Certainly the first beautiful beads in the Sa Nostra exhibit were indicative of the luxury and value of these opaque small beads, made in Egypt and East Mesopotamia by 3.500 BC. Slowly, the glass makers developed hollow glass, and pieces from 1,600-1,500 BC have been found in North Syria and Mesopotamia, often using blue glass, with coloured glass strands applied, in their vases and other small pieces that imitated the shape of clay vessels. Apparently, there was already an example of the coincidence of discovery, so often seen since in many disciplines: hollow glass was independently being produced in Mesopotamia, Mycenae, China and the North Tyrol about 1.600 BC.

History does indeed repeat itself : Thoutmosis III, Pharaoh of Egypt (1504-1450 BC), brought Asian glass makers to Egypt as prisoners to develop the glass industry. His seal has been found on glass pieces. Glass remained a luxury item, however; it was regarded as important enough a commodity to have a glass making manual included in Assyrian King Ashurbanipal's magnificent library in 650 BC. From the archaeological finds and these documents, we know that the Eastern Mediterranean, was a major glass making centre, but that until about the first century BC, vessels were formed by rolling molten glass onto a clay/dung core. Despite that laborious process, the results are just as delicate and elegant as the later versions of blown glass. Glass blowing was developed in Syria and Babylonia during the period 27 BC - 14 AD, with glass blown through a tube, as today, but also blown into a mould. Sa Nostra's examples of both methods were memorable, mostly small but wonderfully diverse in colour and form.
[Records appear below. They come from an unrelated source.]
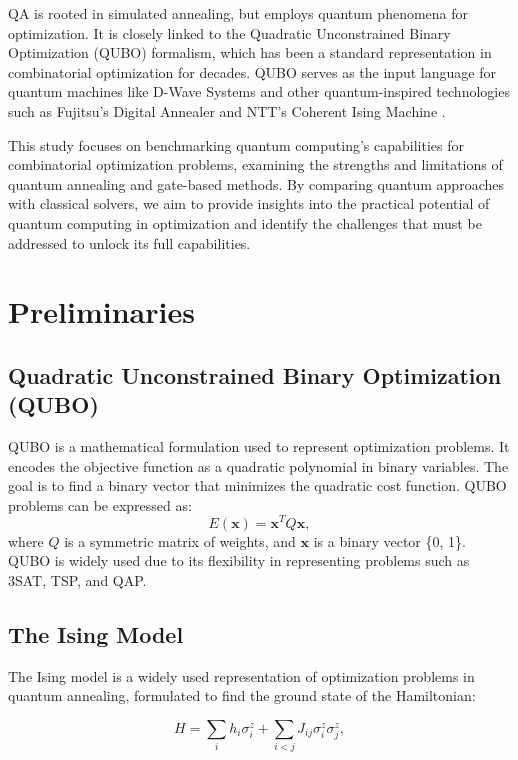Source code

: \documentclass[conference]{IEEEtran}
\begin{document}
QA is rooted in simulated annealing, but employs quantum phenomena for optimization. It is closely linked to the Quadratic Unconstrained Binary Optimization (QUBO) formalism, which has been a standard representation in combinatorial optimization for decades. 
QUBO serves as the input language for quantum machines like D-Wave Systems and other quantum-inspired technologies such as Fujitsu’s Digital Annealer and NTT's Coherent Ising Machine \cite{9860117}.

This study focuses on benchmarking quantum computing's capabilities for combinatorial optimization problems, examining the strengths and limitations of quantum annealing and gate-based methods. 
By comparing quantum approaches with classical solvers, we aim to provide insights into the practical potential of quantum computing in optimization and identify the challenges that must be addressed to unlock its full capabilities.
\section{Preliminaries}
\subsection{Quadratic Unconstrained Binary Optimization (QUBO)}
QUBO is a mathematical formulation used to represent optimization problems. 
It encodes the objective function as a quadratic polynomial in binary variables. 
The goal is to find a binary vector that minimizes the quadratic cost function\cite{glover2019tutorialformulatingusingqubo}. 
QUBO problems can be expressed as:
\begin{equation}
E(\mathbf{x}) = \mathbf{x}^T Q \mathbf{x},
\end{equation}
where $Q$ is a symmetric matrix of weights, and $\mathbf{x}$ is a binary vector \{0, 1\}. 
QUBO is widely used due to its flexibility in representing problems such as 3SAT, TSP, and QAP.

\subsection{The Ising Model}
The Ising model is a widely used representation of optimization problems in quantum annealing, formulated to find the ground state of the Hamiltonian:

\begin{equation}
H = \sum_i h_i \sigma_i^z + \sum_{i < j} J_{ij} \sigma_i^z \sigma_j^z,
\end{equation}
\end{document}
The Romans of course were the magnificent propagators of the glass industry, spreading glass and glass making knowledge far and wide though their empire. Many of the pieces in the Sa Nostra collection came from finds in the neighbouring Balearic island of Ibiza, as well from the Spanish mainland. Sidon and Alexandria remained important glass centers and many of the pieces in the exhibition came from those cities. Blown glass permits more diversity of shape and thus allows glass to compete much more directly with metal and ceramic vessels, heretofore the only ones widely used in daily life. Glass became less of a luxury item, more useful for all, diverse yet standardised, and rapidly produced. As the Roman Empire waned, glass manufacture became more utilitarian and less diverse, whilst elsewhere, its elaborate manufacture continued, eventually to flower again in the Muslim world. The 13th and 14th century saw the apogee of Muslim glass manufacture and then glass making skills declined to the utilitarian once more. Later centuries brought more peaks and valleys in glass manufacture, until the revival of recent centuries. Today's wonderful glass artists, from Murano to Mallorca itself to individuals like Dale Chilhuly, William Morris and many others, have become the new alchemists of the glass world, fantastic heirs to those long-ago Mesopotamian and Egyptian artists of the small, the exquisite and the fragile. Go and see this exhibition at Sa Nostra if you are in Palma de Mallorca before August 26th. You will be entranced.